The world's most famous freemarket economist a former Keynesian?
Yes,
it's true. One of the more remarkable revelations in Milton
and Rose Friedman's new autobiography, Two Lucky People,
is Milton Friedman's flirtation with Keynesian economics in
the early 1940s. During his stint with the Treasury Department,
Friedman was asked to give testimony on ways to fight inflation
during World War II. His reply, couched in Keynesian ideology,
mentioned several options: cutting government spending, raising
taxes, and imposing price controls. Amazingly, nowhere did
he mention monetary policy or controlling the money supply,
the things Friedman is famous for today.
During
the 1930s, Friedman had also favored Keynesian-style deficit
spending as a way out of the Great Depression. His mentor
was not Keynes himself but Friedman's teachers at the University
of Chicago. Friedman recounts, "Keynes had nothing to
offer those of us who had sat at the feet of [Henry] Simons,
[Lloyd W] Mints, [Frank] Knight, and [Jacob] Viner."

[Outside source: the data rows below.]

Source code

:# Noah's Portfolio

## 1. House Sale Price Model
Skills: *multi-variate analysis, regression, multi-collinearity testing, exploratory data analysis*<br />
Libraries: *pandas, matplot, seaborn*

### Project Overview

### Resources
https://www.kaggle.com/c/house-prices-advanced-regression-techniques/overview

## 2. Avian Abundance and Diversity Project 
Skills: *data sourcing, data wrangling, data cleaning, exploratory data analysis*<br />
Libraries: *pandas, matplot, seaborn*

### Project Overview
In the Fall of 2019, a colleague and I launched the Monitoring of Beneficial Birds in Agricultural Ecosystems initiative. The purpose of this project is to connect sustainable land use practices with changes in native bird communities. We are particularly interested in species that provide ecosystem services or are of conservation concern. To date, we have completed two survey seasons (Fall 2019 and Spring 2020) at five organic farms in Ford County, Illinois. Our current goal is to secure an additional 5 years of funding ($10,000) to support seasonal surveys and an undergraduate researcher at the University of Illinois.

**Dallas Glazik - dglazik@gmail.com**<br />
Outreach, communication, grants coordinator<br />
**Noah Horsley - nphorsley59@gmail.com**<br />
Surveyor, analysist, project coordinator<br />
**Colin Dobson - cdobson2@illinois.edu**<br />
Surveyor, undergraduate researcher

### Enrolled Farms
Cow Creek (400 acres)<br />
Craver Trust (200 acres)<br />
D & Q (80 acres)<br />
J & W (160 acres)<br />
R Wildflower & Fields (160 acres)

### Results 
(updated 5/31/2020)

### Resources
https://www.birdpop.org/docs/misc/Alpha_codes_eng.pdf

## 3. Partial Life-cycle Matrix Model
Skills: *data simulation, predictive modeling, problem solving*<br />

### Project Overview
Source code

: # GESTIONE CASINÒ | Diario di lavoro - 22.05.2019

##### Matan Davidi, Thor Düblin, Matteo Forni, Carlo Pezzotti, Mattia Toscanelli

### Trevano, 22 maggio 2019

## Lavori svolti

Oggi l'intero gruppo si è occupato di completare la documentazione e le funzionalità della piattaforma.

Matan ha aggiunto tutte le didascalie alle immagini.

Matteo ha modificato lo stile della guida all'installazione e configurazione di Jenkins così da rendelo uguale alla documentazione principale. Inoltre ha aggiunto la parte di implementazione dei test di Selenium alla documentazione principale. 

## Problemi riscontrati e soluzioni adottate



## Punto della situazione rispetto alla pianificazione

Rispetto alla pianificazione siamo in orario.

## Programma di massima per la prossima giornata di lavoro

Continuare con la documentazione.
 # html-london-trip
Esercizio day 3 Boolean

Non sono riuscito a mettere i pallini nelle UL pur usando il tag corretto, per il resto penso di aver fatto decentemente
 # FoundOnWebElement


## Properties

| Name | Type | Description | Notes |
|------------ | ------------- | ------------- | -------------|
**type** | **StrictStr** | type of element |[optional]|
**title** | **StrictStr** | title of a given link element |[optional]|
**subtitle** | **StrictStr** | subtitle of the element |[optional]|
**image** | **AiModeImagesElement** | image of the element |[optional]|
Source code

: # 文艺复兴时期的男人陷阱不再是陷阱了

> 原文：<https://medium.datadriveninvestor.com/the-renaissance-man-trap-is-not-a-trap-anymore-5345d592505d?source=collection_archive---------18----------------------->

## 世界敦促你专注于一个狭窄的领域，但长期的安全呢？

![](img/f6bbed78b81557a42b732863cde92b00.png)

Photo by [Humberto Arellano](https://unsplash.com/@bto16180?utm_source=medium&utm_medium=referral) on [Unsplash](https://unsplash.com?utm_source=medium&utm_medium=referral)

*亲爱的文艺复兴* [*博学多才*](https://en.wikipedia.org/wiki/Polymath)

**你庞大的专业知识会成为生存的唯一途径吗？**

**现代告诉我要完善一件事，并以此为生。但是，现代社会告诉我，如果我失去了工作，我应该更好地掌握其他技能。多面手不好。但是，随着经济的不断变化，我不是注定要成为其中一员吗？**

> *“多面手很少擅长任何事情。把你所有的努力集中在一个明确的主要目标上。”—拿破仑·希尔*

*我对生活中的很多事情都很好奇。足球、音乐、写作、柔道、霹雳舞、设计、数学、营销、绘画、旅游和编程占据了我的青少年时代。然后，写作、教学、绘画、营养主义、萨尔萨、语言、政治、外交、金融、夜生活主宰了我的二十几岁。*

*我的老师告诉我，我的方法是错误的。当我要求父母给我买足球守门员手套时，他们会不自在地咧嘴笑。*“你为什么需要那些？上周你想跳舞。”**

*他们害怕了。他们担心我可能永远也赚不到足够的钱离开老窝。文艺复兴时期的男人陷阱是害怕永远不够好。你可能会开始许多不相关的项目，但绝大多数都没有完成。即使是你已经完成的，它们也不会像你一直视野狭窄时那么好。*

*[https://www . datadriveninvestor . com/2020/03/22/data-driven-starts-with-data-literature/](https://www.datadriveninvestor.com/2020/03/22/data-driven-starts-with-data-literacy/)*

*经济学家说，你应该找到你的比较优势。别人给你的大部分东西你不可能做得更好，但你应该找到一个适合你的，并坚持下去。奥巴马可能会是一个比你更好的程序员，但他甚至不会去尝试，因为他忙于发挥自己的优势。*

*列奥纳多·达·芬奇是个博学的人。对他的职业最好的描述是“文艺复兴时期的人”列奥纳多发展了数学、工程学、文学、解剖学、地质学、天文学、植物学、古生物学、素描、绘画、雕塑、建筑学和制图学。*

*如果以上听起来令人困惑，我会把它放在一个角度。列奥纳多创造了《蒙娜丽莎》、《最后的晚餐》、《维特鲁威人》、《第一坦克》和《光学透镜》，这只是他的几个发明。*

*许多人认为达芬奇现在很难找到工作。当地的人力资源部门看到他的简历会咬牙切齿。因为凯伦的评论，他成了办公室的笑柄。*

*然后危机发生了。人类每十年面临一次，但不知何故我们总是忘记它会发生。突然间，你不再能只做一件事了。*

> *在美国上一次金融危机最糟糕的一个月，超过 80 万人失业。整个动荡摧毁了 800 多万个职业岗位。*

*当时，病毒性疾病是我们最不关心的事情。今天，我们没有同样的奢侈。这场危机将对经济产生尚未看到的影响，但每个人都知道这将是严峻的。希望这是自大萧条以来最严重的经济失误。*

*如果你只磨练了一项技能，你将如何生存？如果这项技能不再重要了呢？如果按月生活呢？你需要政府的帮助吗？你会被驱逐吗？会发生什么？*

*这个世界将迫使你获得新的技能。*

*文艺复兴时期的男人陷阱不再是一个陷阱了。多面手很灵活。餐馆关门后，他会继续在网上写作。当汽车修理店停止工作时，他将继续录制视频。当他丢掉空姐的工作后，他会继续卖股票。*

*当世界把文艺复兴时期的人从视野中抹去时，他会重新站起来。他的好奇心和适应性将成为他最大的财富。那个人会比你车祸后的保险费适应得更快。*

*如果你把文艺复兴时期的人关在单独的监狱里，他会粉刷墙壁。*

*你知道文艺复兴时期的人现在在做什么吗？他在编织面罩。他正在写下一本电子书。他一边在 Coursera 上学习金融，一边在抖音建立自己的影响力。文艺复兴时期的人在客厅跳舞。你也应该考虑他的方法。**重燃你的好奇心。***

2 In short, Chicago economists
were Keynesian before Keynes.
In
his autobiography, Friedman says he was "cured"
of Keynesian thinking "shortly after the end of the war,"
but doesn't elaborate. In a recent letter, he denies ever
being a thorough Keynesian. "I was never a Keynesian
in the sense of being persuaded of the virtues of government
intervention as opposed to free markets." It should also
be pointed out that Friedman's teachers at Chicago blamed
the Great Depression on "misguided government policy."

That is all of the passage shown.